Batt had rented an industrial unit from Scarborough Development Company (Glasgow) Ltd in August 1995 for a term running until August 2020. The agreement contained the following break clause:
Notwithstanding the foregoing…either the Landlords or the Tenants shall be entitled to terminate this Lease on the tenth, fifteenth and twentieth anniversaries of the Date of Entry. The foregoing entitlements to terminate shall only be exercised in terms of this clause by serving written notice to this effect on the other party no less than six months prior to the relevant termination date (time being declared to be of the essence).
There was also a provision relating to the appropriate method for serving a notice:
All notices which require to be given in terms of this lease shall be in writing and shall be deemed to be sufficiently given if sent by first class recorded delivery post addressed…in the case of the Landlords, to the Landlords (if a body corporate) at their Registered or Head Office…or (in either case) to such other address as the Landlords may have notified in writing, and any such notice shall be deemed to have been served forty eight hours after the date on which the same was posted (excluding weekends and public and statutory holidays).
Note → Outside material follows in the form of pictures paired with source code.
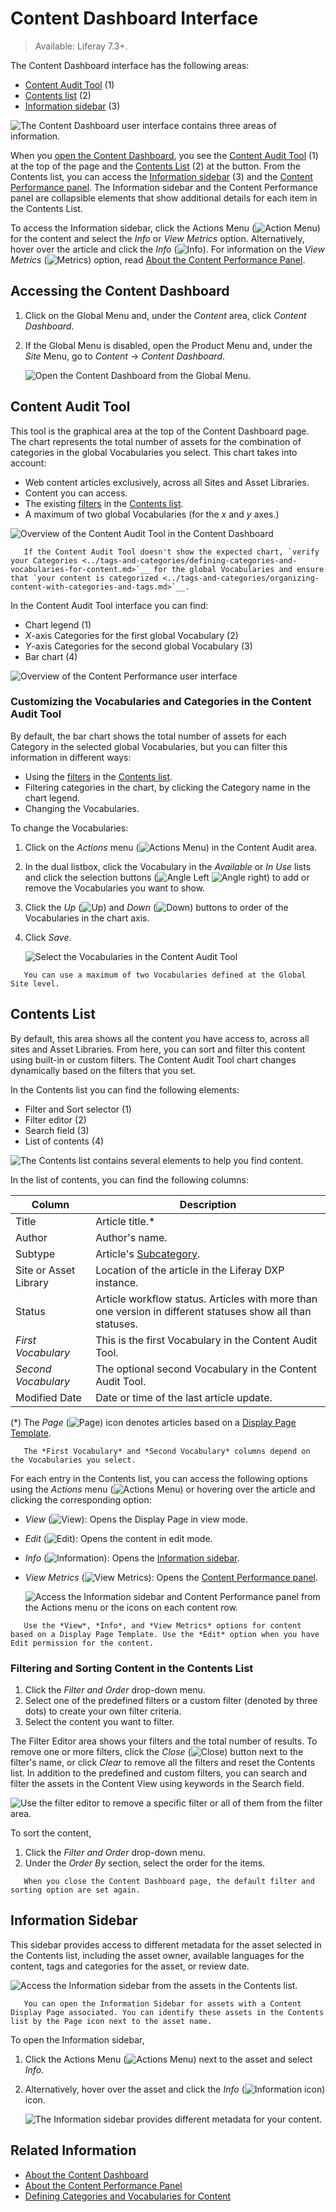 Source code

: # Content Dashboard Interface

> Available: Liferay 7.3+.

The Content Dashboard interface has the following areas:

- [Content Audit Tool](#content-audit-tool) (1)
- [Contents list](#contents-list) (2)
- [Information sidebar](#information-sidebar) (3)

![The Content Dashboard user interface contains three areas of information.](./content-dashboard-interface/images/05.png)

When you [open the Content Dashboard](#accessing-the-content-dashboard), you see the [Content Audit Tool](#content-audit-tool) (1) at the top of the page and the [Contents List](#contents-list) (2) at the button. From the Contents list, you can access the [Information sidebar](#information-sidebar) (3) and the [Content Performance panel](../content-performance-panel/about-the-content-performance-panel.md). The Information sidebar and the Content Performance panel are collapsible elements that show additional details for each item in the Contents List.

To access the Information sidebar, click the Actions Menu (![Action Menu](../../images/icon-actions.png)) for the content and select the *Info* or *View Metrics* option. Alternatively, hover over the article and click the *Info* (![Info](../../images/icon-information.png)). For information on the *View Metrics* (![Metrics](../../images/icon-analytics.png)) option, read [About the Content Performance Panel](../content-performance-panel/about-the-content-performance-panel.md).

## Accessing the Content Dashboard

1. Click on the Global Menu and, under the *Content* area, click *Content Dashboard*.
1. If the Global Menu is disabled, open the Product Menu and, under the *Site* Menu, go to *Content* &rarr; *Content Dashboard*.

    ![Open the Content Dashboard from the Global Menu.](./content-dashboard-interface/images/03.png)

## Content Audit Tool

This tool is the graphical area at the top of the Content Dashboard page. The chart represents the total number of assets for the combination of categories in the global Vocabularies you select. This chart takes into account:

- Web content articles exclusively, across all Sites and Asset Libraries.
- Content you can access.
- The existing [filters](#filtering-and-sorting-content-in-the-contents-list) in the [Contents list](#contents-list).
- A maximum of two global Vocabularies (for the *x* and *y* axes.)

![Overview of the Content Audit Tool in the Content Dashboard](./content-dashboard-interface/images/10.png)

```tip::
   If the Content Audit Tool doesn't show the expected chart, `verify your Categories <../tags-and-categories/defining-categories-and-vocabularies-for-content.md>`__ for the global Vocabularies and ensure that `your content is categorized <../tags-and-categories/organizing-content-with-categories-and-tags.md>`__.
```

In the Content Audit Tool interface you can find:

- Chart legend (1)
- *X*-axis Categories for the first global Vocabulary (2)
- *Y*-axis Categories for the second global Vocabulary (3)
- Bar chart (4)

![Overview of the Content Performance user interface](./content-dashboard-interface/images/04.png)

### Customizing the Vocabularies and Categories in the Content Audit Tool

By default, the bar chart shows the total number of assets for each Category in the selected global Vocabularies, but you can filter this information in different ways:

- Using the [filters](#filtering-and-sorting-content-in-the-contents-list) in the [Contents list](#contents-list).
- Filtering categories in the chart, by clicking the Category name in the chart legend.
- Changing the Vocabularies.

To change the Vocabularies:

1. Click on the *Actions* menu (![Actions Menu](../../images/icon-actions.png)) in the Content Audit area.
1. In the dual listbox, click the Vocabulary in the *Available* or *In Use* lists and click the selection buttons (![Angle Left](../../images/icon-angle-left.png) ![Angle right](../../images/icon-angle-right.png)) to add or remove the Vocabularies you want to show.
1. Click the *Up* (![Up](../../images/icon-angle-up.png)) and *Down* (![Down](../../images/icon-angle-down.png)) buttons to order of the Vocabularies in the chart axis.
1. Click *Save*.

    ![Select the Vocabularies in the Content Audit Tool](./content-dashboard-interface/images/12.png)

```note::
   You can use a maximum of two Vocabularies defined at the Global Site level.
```

## Contents List

By default, this area shows all the content you have access to, across all sites and Asset Libraries. From here, you can sort and filter this content using built-in or custom filters. The Content Audit Tool chart changes dynamically based on the filters that you set.

In the Contents list you can find the following elements:

- Filter and Sort selector (1)
- Filter editor (2)
- Search field (3)
- List of contents (4)

![The Contents list contains several elements to help you find content.](./content-dashboard-interface/images/06.png)

In the list of contents, you can find the following columns:

| Column | Description |
| --- | --- |
| Title | Article title.* |
| Author | Author's name. |
| Subtype | Article's [Subcategory](../tags-and-categories/defining-categories-and-vocabularies-for-content.md#creating-subcategories). |
| Site or Asset Library | Location of the article in the Liferay DXP instance. |
| Status | Article workflow status. Articles with more than one version in different statuses show all than statuses. |
| *First Vocabulary* | This is the first Vocabulary in the Content Audit Tool. |
| *Second Vocabulary* | The optional second Vocabulary in the Content Audit Tool. |
| Modified Date | Date or time of the last article update. |

(*) The *Page* (![Page](../../images/icon-page.png)) icon denotes articles based on a [Display Page Template](../../site-building/displaying-content/using-display-page-templates/displaying-content-with-display-page-templates.md).

```note::
   The *First Vocabulary* and *Second Vocabulary* columns depend on the Vocabularies you select.
```

For each entry in the Contents list, you can access the following options using the *Actions* menu (![Actions Menu](../../images/icon-actions.png)) or hovering over the article and clicking the corresponding option:

- *View* (![View](../../images/icon-preview.png)): Opens the Display Page in view mode.
- *Edit* (![Edit](../../images/icon-edit.png)): Opens the content in edit mode.
- *Info* (![Information](../../images/icon-information.png)): Opens the [Information sidebar](#information-sidebar).
- *View Metrics* (![View Metrics](../../images/icon-analytics.png)): Opens the [Content Performance panel](../content-performance-panel/about-the-content-performance-panel.md).

    ![Access the Information sidebar and Content Performance panel from the Actions menu or the icons on each content row.](./content-dashboard-interface/images/11.png)

```note::
   Use the *View*, *Info*, and *View Metrics* options for content based on a Display Page Template. Use the *Edit* option when you have Edit permission for the content.
```

### Filtering and Sorting Content in the Contents List

1. Click the *Filter and Order* drop-down menu.
1. Select one of the predefined filters or a custom filter (denoted by three dots) to create your own filter criteria.
1. Select the content you want to filter.

The Filter Editor area shows your filters and the total number of results. To remove one or more filters, click the *Close* (![Close](../../images/icon-times.png)) button next to the filter's name, or click *Clear* to remove all the filters and reset the Contents list. In addition to the predefined and custom filters, you can search and filter the assets in the Content View using keywords in the Search field.

![Use the filter editor to remove a specific filter or all of them from the filter area.](./content-dashboard-interface/images/01.png)

To sort the content,

1. Click the *Filter and Order* drop-down menu.
1. Under the *Order By* section, select the order for the items.

```note::
   When you close the Content Dashboard page, the default filter and sorting option are set again.
```

## Information Sidebar

This sidebar provides access to different metadata for the asset selected in the Contents list, including the asset owner, available languages for the content, tags and categories for the asset, or review date.

![Access the Information sidebar from the assets in the Contents list.](./content-dashboard-interface/images/07.png)

```note::
   You can open the Information Sidebar for assets with a Content Display Page associated. You can identify these assets in the Contents list by the Page icon next to the asset name.
```

To open the Information sidebar,

1. Click the Actions Menu (![Actions Menu](../../images/icon-actions.png)) next to the asset and select *Info*.
1. Alternatively, hover over the asset and click the *Info* (![Information icon](../../images/icon-information.png)) icon.

    ![The Information sidebar provides different metadata for your content.](./content-dashboard-interface/images/09.png)

## Related Information

- [About the Content Dashboard](./about-the-content-dashboard.md)
- [About the Content Performance Panel](../content-performance-panel/about-the-content-performance-panel.md)
- [Defining Categories and Vocabularies for Content](../tags-and-categories/defining-categories-and-vocabularies-for-content.md)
In proving service, it shall be sufficient to prove that the envelope containing the notice was duly addressed to the Landlords…in accordance with this Clause and posted to the place to which it was so addressed.
SBP bought the business park on which the unit leased to Batt resided in May 2008 and therefore became the landlords. Batt were informed of this assignment of the landlord’s interest in writing on the same day by SBP’s lawyers. Separately, Spencer Holdings Plc (SH), who were part of the same company group as SBP although a distinct legal entity, wrote to Batt setting out details of rent payment and alos giving contact details of various parties to deal with in relation to matters associated with the tenancy. One of these contacts was a Joe Dempsey whose details were supplied under the heading “Tenancy Issues – Rent Reviews, lease renewals, applications for landlords consent, occupation enquiries“.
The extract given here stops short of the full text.